__What to work on__
Check each line below for the word "situations", and copy those that have it.

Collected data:
[Start of section]

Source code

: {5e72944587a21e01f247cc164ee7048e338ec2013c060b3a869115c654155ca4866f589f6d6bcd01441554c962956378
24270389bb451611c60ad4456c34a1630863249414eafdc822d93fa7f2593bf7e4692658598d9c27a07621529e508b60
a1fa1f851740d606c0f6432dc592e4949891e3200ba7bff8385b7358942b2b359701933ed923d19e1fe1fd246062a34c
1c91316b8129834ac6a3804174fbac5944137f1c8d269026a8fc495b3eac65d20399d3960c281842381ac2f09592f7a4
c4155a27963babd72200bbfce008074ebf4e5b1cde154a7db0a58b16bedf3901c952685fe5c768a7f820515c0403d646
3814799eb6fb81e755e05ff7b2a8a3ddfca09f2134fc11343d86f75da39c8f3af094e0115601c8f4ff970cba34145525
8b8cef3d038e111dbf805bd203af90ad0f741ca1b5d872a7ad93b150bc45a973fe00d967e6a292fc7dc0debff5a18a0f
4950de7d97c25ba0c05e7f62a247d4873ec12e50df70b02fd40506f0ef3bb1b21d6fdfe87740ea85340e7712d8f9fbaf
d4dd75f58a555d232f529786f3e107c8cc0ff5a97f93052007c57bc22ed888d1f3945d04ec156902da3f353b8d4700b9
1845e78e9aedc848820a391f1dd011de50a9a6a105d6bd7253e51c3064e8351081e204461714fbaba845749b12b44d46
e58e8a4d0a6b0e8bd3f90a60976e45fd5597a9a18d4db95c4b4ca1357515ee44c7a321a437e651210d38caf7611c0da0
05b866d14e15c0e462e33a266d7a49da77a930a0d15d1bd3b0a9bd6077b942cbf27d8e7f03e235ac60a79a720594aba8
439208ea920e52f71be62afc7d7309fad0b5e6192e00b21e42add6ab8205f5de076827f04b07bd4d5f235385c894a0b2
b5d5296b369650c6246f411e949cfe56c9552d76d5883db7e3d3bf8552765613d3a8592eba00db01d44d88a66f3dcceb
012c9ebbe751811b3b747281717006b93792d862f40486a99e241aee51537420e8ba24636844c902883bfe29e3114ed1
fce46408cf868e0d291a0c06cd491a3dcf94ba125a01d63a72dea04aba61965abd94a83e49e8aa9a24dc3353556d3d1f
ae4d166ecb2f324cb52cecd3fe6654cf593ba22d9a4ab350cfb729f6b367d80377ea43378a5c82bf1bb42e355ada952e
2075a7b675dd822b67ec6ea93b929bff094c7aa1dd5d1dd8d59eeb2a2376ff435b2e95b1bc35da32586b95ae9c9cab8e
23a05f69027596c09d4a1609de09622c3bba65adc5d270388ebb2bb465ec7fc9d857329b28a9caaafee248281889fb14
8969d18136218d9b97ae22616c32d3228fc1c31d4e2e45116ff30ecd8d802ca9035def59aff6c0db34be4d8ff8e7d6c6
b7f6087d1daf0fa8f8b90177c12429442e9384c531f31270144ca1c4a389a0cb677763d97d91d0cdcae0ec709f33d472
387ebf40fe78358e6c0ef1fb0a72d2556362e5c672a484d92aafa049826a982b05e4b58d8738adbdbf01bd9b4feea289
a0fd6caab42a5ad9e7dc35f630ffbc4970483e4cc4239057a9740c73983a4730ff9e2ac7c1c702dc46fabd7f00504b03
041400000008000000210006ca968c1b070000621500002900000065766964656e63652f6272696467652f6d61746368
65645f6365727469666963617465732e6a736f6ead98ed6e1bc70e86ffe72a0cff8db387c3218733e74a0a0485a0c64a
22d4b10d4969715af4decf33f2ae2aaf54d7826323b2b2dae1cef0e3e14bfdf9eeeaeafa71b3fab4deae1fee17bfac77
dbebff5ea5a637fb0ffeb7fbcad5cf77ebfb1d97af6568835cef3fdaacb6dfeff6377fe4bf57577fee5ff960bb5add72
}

[End of section]
[Start of section]

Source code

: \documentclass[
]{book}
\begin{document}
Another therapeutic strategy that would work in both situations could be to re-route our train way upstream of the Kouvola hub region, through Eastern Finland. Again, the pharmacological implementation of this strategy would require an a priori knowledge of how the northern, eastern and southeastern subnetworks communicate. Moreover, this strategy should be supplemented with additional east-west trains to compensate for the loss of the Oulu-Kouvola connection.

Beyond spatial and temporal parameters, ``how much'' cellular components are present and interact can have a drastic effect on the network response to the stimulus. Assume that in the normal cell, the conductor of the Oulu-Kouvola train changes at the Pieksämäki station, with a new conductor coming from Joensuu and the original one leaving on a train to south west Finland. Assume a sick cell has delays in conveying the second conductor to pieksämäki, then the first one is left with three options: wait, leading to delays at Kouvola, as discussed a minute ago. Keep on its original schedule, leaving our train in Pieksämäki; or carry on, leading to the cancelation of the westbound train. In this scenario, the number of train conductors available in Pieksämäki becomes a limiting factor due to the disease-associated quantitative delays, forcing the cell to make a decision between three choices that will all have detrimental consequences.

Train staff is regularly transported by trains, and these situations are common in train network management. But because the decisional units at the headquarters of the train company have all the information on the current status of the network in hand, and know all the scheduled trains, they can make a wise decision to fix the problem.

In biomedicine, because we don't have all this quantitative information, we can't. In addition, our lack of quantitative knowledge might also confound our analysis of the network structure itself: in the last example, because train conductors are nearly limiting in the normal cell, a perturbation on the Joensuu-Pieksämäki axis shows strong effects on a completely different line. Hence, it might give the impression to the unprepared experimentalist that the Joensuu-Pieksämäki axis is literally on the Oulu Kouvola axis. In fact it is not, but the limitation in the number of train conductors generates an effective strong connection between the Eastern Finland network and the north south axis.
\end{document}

[End of section]

__Your solution__
Another therapeutic strategy that would work in both situations could be to re-route our train way upstream of the Kouvola hub region, through Eastern Finland. Again, the pharmacological implementation of this strategy would require an a priori knowledge of how the northern, eastern and southeastern subnetworks communicate. Moreover, this strategy should be supplemented with additional east-west trains to compensate for the loss of the Oulu-Kouvola connection.
Train staff is regularly transported by trains, and these situations are common in train network management. But because the decisional units at the headquarters of the train company have all the information on the current status of the network in hand, and know all the scheduled trains, they can make a wise decision to fix the problem.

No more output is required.